Activity: For each line in the data below that has the word "sesión", copy that line.

Excerpts from a dataset:
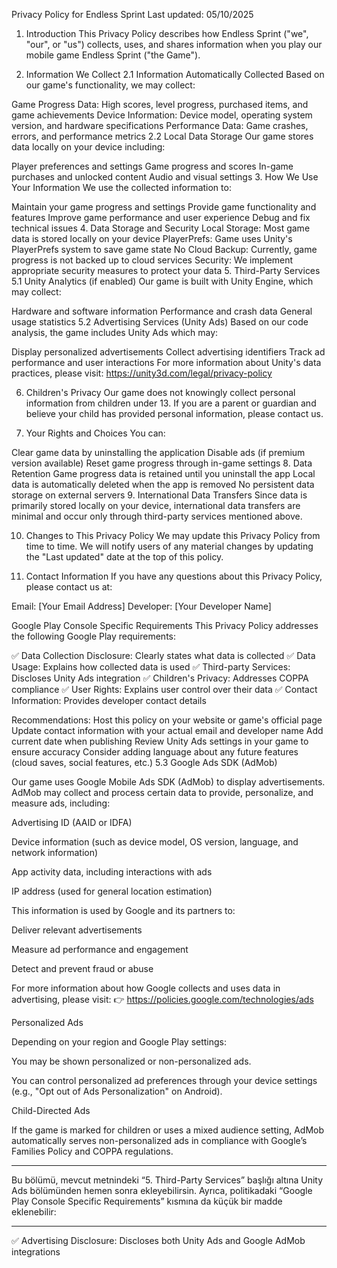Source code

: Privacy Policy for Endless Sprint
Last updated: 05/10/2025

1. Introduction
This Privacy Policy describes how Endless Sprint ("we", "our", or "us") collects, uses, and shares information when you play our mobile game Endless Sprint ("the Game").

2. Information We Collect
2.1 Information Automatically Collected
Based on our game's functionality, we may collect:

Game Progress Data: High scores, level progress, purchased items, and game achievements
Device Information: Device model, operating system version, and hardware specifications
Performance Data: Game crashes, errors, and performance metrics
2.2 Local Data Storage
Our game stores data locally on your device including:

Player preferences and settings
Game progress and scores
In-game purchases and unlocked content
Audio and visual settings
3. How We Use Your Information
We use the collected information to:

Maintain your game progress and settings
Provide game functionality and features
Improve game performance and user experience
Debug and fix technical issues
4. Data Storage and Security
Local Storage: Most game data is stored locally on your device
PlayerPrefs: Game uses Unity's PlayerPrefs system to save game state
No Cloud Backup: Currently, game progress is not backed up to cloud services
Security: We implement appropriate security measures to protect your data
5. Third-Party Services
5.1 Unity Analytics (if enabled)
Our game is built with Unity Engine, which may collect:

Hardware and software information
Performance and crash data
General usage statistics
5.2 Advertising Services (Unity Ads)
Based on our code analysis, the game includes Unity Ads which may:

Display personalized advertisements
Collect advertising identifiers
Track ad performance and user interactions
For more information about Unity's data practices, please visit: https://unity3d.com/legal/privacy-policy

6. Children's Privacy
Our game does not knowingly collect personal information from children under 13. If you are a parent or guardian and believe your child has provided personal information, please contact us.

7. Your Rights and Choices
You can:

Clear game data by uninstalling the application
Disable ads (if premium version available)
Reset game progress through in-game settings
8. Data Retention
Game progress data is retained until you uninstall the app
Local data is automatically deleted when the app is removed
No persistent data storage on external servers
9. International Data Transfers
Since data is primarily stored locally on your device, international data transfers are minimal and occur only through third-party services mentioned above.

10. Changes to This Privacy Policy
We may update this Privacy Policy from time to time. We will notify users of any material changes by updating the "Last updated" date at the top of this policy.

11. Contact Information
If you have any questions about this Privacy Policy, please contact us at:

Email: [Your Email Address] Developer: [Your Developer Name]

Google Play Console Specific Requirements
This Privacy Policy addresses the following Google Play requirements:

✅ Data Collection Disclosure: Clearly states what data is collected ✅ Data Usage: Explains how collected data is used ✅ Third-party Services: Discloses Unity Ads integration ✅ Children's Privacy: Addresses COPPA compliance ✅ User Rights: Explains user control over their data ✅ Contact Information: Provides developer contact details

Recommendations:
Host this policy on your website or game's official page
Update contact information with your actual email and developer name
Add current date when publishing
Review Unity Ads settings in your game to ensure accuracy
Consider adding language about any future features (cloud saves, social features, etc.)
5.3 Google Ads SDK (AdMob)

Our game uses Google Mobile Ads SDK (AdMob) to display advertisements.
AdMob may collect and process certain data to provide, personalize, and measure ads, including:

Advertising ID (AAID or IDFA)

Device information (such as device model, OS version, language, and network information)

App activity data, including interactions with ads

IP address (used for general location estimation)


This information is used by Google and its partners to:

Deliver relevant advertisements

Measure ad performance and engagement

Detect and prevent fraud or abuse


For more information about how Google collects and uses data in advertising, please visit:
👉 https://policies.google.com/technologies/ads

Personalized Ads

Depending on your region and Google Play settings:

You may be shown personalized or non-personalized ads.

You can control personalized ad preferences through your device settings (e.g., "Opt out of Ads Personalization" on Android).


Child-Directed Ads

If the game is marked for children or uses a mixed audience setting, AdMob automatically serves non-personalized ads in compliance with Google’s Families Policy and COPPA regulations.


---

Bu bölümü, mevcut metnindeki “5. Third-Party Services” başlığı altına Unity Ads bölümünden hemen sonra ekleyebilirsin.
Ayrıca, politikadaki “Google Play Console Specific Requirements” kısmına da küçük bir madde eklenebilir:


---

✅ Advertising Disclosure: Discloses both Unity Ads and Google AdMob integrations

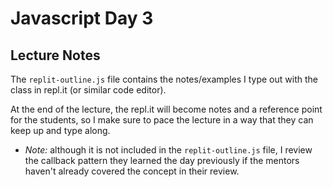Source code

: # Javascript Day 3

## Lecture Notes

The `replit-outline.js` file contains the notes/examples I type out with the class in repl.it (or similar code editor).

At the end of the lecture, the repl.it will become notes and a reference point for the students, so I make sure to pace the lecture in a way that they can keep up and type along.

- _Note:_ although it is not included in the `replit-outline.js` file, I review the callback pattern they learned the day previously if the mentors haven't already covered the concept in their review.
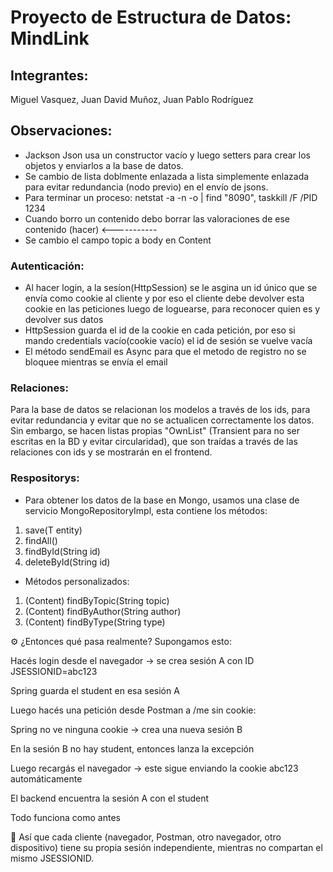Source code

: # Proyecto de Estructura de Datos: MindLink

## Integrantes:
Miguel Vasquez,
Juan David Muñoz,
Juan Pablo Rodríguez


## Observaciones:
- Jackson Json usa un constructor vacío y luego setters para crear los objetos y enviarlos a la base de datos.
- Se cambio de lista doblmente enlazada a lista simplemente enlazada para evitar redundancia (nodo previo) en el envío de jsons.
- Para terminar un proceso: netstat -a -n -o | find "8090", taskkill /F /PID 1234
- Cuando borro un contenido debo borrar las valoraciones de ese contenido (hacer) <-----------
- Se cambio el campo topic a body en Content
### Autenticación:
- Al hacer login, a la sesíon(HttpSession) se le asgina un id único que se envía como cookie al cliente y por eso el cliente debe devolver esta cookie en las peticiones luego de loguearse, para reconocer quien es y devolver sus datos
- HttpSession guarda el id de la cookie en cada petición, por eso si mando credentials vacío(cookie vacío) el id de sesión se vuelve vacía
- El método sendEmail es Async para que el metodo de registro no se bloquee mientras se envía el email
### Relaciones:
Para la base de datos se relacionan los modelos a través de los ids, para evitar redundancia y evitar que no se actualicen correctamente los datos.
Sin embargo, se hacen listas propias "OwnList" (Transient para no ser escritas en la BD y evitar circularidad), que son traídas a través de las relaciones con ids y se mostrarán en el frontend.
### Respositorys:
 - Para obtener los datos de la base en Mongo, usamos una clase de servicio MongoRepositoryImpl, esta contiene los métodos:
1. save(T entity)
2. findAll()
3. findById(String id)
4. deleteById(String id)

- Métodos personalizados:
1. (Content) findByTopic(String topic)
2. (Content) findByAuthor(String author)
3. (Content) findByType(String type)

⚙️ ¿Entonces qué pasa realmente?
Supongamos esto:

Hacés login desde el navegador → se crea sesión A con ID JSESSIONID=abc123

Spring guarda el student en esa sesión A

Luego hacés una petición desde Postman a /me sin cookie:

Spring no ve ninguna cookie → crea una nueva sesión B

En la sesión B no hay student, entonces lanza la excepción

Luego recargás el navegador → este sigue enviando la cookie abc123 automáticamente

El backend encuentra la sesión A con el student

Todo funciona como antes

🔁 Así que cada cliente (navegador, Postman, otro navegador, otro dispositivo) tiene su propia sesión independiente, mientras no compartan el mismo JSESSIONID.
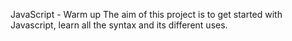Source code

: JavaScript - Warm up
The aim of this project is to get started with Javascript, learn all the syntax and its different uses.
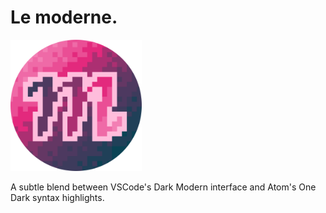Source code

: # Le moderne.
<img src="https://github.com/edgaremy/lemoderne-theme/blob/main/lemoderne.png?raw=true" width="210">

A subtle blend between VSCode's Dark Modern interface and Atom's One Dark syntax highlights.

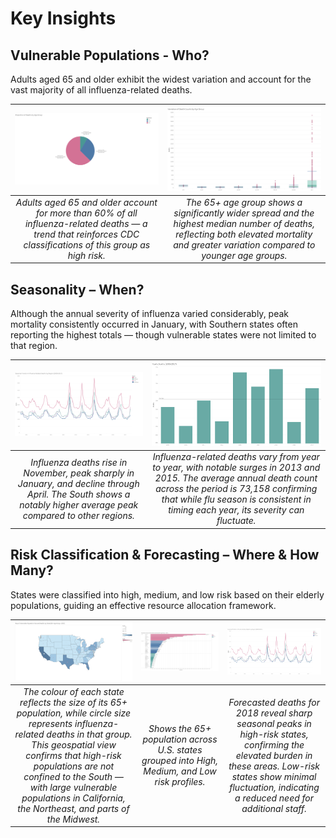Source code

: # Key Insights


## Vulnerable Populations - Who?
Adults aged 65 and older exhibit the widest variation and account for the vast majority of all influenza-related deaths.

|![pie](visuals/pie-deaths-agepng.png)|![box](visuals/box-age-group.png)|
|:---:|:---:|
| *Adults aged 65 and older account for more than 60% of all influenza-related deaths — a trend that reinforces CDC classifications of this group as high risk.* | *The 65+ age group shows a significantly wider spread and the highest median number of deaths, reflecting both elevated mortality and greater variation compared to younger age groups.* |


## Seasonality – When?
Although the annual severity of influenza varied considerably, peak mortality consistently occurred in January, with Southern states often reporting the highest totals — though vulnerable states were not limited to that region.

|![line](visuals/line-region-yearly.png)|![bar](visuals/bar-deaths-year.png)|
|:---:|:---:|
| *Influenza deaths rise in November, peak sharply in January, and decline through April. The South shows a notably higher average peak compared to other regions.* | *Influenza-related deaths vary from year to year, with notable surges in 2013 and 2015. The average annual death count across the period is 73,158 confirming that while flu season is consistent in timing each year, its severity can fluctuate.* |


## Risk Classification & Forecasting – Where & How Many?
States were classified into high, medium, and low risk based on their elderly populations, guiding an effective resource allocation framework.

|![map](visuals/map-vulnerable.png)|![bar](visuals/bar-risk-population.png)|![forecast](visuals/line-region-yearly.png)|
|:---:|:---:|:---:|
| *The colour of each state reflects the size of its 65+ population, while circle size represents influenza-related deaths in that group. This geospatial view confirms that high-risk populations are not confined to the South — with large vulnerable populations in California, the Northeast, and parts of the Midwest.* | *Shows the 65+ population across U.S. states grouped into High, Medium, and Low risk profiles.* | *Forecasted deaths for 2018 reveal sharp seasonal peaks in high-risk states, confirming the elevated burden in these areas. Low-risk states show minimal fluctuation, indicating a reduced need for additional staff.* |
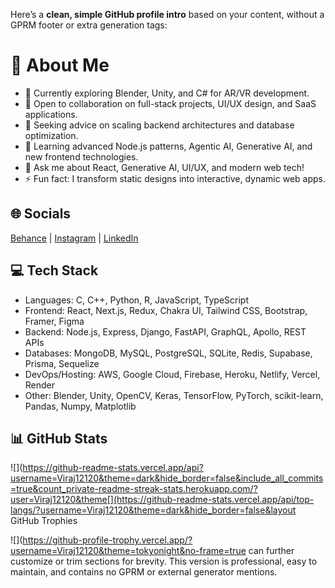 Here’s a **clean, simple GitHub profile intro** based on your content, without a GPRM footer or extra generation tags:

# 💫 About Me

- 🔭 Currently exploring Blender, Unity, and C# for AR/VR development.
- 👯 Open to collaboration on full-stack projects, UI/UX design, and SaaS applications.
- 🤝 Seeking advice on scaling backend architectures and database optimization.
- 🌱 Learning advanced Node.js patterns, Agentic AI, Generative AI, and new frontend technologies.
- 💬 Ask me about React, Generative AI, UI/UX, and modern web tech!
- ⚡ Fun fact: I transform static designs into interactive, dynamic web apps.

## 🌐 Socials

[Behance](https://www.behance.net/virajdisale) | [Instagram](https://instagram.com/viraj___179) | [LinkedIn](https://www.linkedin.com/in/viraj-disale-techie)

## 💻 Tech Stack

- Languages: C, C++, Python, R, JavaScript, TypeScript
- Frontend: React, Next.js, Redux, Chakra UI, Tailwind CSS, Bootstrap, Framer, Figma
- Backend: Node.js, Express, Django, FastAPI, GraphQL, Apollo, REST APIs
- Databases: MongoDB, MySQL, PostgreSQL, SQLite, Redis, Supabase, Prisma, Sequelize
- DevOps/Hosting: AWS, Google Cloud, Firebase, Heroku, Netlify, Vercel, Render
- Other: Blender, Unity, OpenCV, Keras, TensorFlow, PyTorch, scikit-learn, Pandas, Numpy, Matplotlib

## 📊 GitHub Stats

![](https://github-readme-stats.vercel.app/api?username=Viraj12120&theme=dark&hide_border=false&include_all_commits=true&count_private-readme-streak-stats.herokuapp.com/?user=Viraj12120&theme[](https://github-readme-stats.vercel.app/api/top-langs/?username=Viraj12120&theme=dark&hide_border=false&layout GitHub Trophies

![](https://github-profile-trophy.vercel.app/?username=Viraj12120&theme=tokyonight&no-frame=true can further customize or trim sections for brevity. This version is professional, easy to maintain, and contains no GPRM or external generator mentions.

Completed exercise:
- HttpSession guarda el id de la cookie en cada petición, por eso si mando credentials vacío(cookie vacío) el id de sesión se vuelve vacía
Hacés login desde el navegador → se crea sesión A con ID JSESSIONID=abc123
Spring guarda el student en esa sesión A
Spring no ve ninguna cookie → crea una nueva sesión B
En la sesión B no hay student, entonces lanza la excepción
El backend encuentra la sesión A con el student
🔁 Así que cada cliente (navegador, Postman, otro navegador, otro dispositivo) tiene su propia sesión independiente, mientras no compartan el mismo JSESSIONID.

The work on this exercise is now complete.